How can I be a good role model for my child(ren)

Aristotle said: “Give me the boy until he’s 7 and I’ll show you then man!”

 

The reason it’s so important to be a good role model for your children is because they learn everythingfrom you! That might be an exaggeration but only just. They are little sponges, especially from the womb to age 7 and if you are their primary care giver, most of what they take in will be from you. During this period, they are creating neural pathways in the brain of how the world works and how they’re supposed to work within the world. The more often they’re used, the stronger these pathways become.  Because they’re around you more than anyone else, they create and strengthen the pathways that you have inspired. After the age of 7, the production of new pathways slows down, so the ones that are there are going to have a pretty tight hold on them throughout the rest of their lives. They can most certainly be changed, but it’s pretty hard work!

 

So how do we make sure we’re being a good role model? Basically, we have to be who we want them to be. I encourage you to take the time to sit down and write a list of the things about you that you don’t want your kids to copy. Don’t just list your bad habits like your diet, drinking less, being less angry or swearing less. Think of every aspect of your life. 

Here’s some categories that might get you thinking:

 

Health– including diet, exercise and sleep patterns

Emotional Wellbeing– how you deal with your big emotions, such as fear, anger and sadness

Beliefs– about the world (including the possibilities the world holds for you, as well as negative attitudes such as politics and racism) and yourself (what you are capable of achieving as an individual)

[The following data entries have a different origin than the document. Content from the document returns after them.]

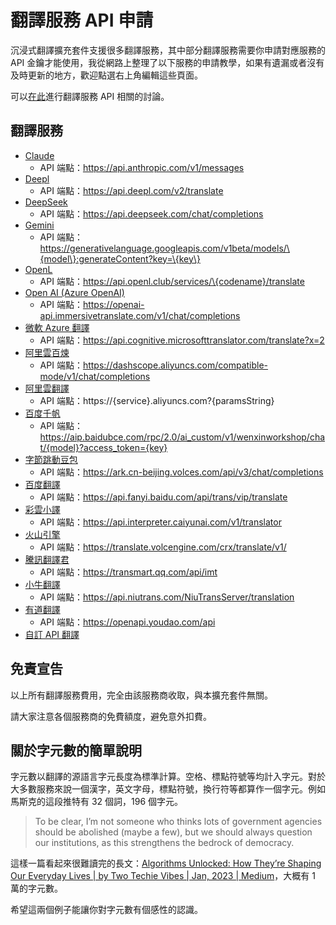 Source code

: # 翻譯服務 API 申請

沉浸式翻譯擴充套件支援很多翻譯服務，其中部分翻譯服務需要你申請對應服務的 API 金鑰才能使用，我從網路上整理了以下服務的申請教學，如果有遺漏或者沒有及時更新的地方，歡迎點選右上角編輯這些頁面。

可以[在此](https://github.com/immersive-translate/immersive-translate/issues/137)進行翻譯服務 API 相關的討論。

## **翻譯服務**

- [Claude](./services/claude.md)
  - API 端點：https://api.anthropic.com/v1/messages
- [Deepl](./services/deepL.md)
  - API 端點：https://api.deepl.com/v2/translate
- [DeepSeek](./services/deepseek.md)
  - API 端點：https://api.deepseek.com/chat/completions
- [Gemini](./services/gemini.md)
  - API 端點：https://generativelanguage.googleapis.com/v1beta/models/\{model\}:generateContent?key=\{key\}
- [OpenL](./services/openL.md)
  - API 端點：https://api.openl.club/services/\{codename}/translate
- [Open AI (Azure OpenAI)](./services/openai.md)
  - API 端點：https://openai-api.immersivetranslate.com/v1/chat/completions
- [微軟 Azure 翻譯](./services/azure.md)
  - API 端點：https://api.cognitive.microsofttranslator.com/translate?x=2
- [阿里雲百煉](./services/aliyun-bailian.md)
  - API 端點：https://dashscope.aliyuncs.com/compatible-mode/v1/chat/completions
- [阿里雲翻譯](./services/aliyun.md)
  - API 端點：https://\{service\}.aliyuncs.com?\{paramsString\}
- [百度千帆](./services/baidu-qianfan.md)
  - API 端點：https://aip.baidubce.com/rpc/2.0/ai_custom/v1/wenxinworkshop/chat/{model}?access_token={key}
- [字節跳動豆包](./services/doubao.md)
  - API 端點：https://ark.cn-beijing.volces.com/api/v3/chat/completions
- [百度翻譯](./services/baidu.md)
  - API 端點：https://api.fanyi.baidu.com/api/trans/vip/translate
- [彩雲小譯](./services/caiyun.md)
  - API 端點：https://api.interpreter.caiyunai.com/v1/translator
- [火山引擎](./services/volcano.md)
  - API 端點：https://translate.volcengine.com/crx/translate/v1/
- [騰訊翻譯君](./services/tencent.md)
  - API 端點：https://transmart.qq.com/api/imt
- [小牛翻譯](./services/niu.md)
  - API 端點：https://api.niutrans.com/NiuTransServer/translation
- [有道翻譯](./services/youdao.md)
  - API 端點：https://openapi.youdao.com/api
- [自訂 API 翻譯](./services/custom.md)

## 免責宣告

以上所有翻譯服務費用，完全由該服務商收取，與本擴充套件無關。

請大家注意各個服務商的免費額度，避免意外扣費。

## 關於字元數的簡單說明

字元數以翻譯的源語言字元長度為標準計算。空格、標點符號等均計入字元。對於大多數服務來說一個漢字，英文字母，標點符號，換行符等都算作一個字元。例如馬斯克的這段推特有 32 個詞，196 個字元。

> To be clear, I’m not someone who thinks lots of government agencies should be abolished (maybe a few), but we should always question our institutions, as this strengthens the bedrock of democracy.

這樣一篇看起來很難讀完的長文：[Algorithms Unlocked: How They’re Shaping Our Everyday Lives | by Two Techie Vibes | Jan, 2023 | Medium](https://twotechievibes.medium.com/algorithms-unlocked-how-theyre-shaping-our-everyday-lives-6261fa1dbad)，大概有 1 萬的字元數。

希望這兩個例子能讓你對字元數有個感性的認識。
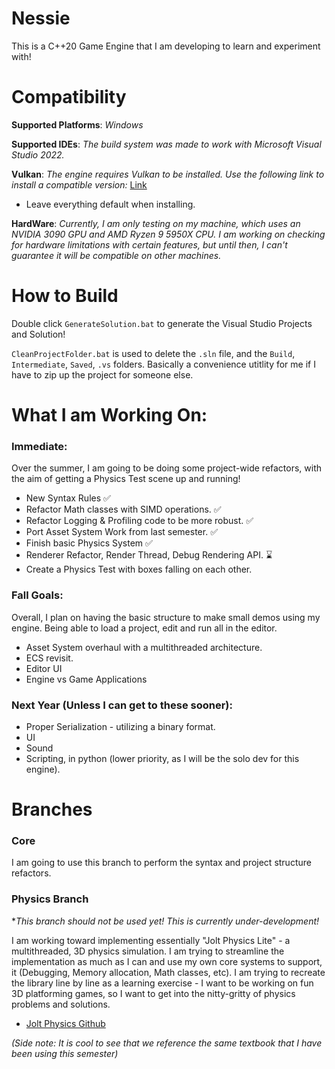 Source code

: # Nessie
This is a C++20 Game Engine that I am developing to learn and experiment with!

# Compatibility
**Supported Platforms**: *Windows*

**Supported IDEs**: *The build system was made to work with Microsoft Visual Studio 2022.*

**Vulkan**: *The engine requires Vulkan to be installed. Use the following link to install a compatible version:* [Link](https://sdk.lunarg.com/sdk/download/1.4.304.0/windows/VulkanSDK-1.4.304.0-Installer.exe)
* Leave everything default when installing.

**HardWare**: *Currently, I am only testing on my machine, which uses an NVIDIA 3090 GPU and AMD Ryzen 9 5950X CPU. I am working on checking for 
hardware limitations with certain features, but until then, I can't guarantee it will be compatible on other machines.*

# How to Build
Double click `GenerateSolution.bat` to generate the Visual Studio Projects and Solution!

`CleanProjectFolder.bat` is used to delete the `.sln` file, and the `Build`, `Intermediate`, `Saved`, `.vs` folders. Basically a convenience
utitlity for me if I have to zip up the project for someone else. 

# What I am Working On:
### Immediate:
Over the summer, I am going to be doing some project-wide refactors, with the aim of getting a Physics Test scene up and running!
- New Syntax Rules ✅
- Refactor Math classes with SIMD operations. ✅
- Refactor Logging & Profiling code to be more robust. ✅
- Port Asset System Work from last semester. ✅
- Finish basic Physics System ✅
- Renderer Refactor, Render Thread, Debug Rendering API. ⌛
- Create a Physics Test with boxes falling on each other.

### Fall Goals:
Overall, I plan on having the basic structure to make small demos using my engine. Being able to load a project, edit and run all in the editor.
- Asset System overhaul with a multithreaded architecture.
- ECS revisit.
- Editor UI
- Engine vs Game Applications

### Next Year (Unless I can get to these sooner):
- Proper Serialization - utilizing a binary format.
- UI
- Sound
- Scripting, in python (lower priority, as I will be the solo dev for this engine).

# Branches
### Core
I am going to use this branch to perform the syntax and project structure refactors.

### Physics Branch
**This branch should not be used yet! This is currently under-development!*

I am working toward implementing essentially "Jolt Physics Lite" - a multithreaded, 3D physics simulation. I am trying to streamline the 
implementation as much as I can and use my own core systems to support, it (Debugging, Memory allocation, Math classes, etc). I am trying to recreate the library line by line as a learning exercise - I want to be working on fun 3D platforming games, so I want to get into the nitty-gritty of physics problems and solutions.
- [Jolt Physics Github](https://github.com/jrouwe/JoltPhysics)

*(Side note: It is cool to see that we reference the same textbook that I have been using this semester)*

Values– what’s important to you and how you choose to experience it

Time - How you choose to spend your time and the people you spend it with

Work Ethic– and how you go about attaining goals and meeting milestones

Relationships with Others– what you’re willing to do for others, how you speak to them and treat them, how you co-operate in a community and what your boundaries are

 

Give yourself some time to make the changes, perhaps just implement one at a time. And if you find yourself struggling just remind yourself why you’re doing it, and this should get you back on track. If it doesn’t, perhaps you have some unresolved stresses residing within your unconscious. If this is the case, you may choose to seek professional help. 

 

Things to give thought to this week:

·     Sit down with a notebook and go through the list above asking yourself, who do I want my child to be and how can I demonstrate to them how to be that person?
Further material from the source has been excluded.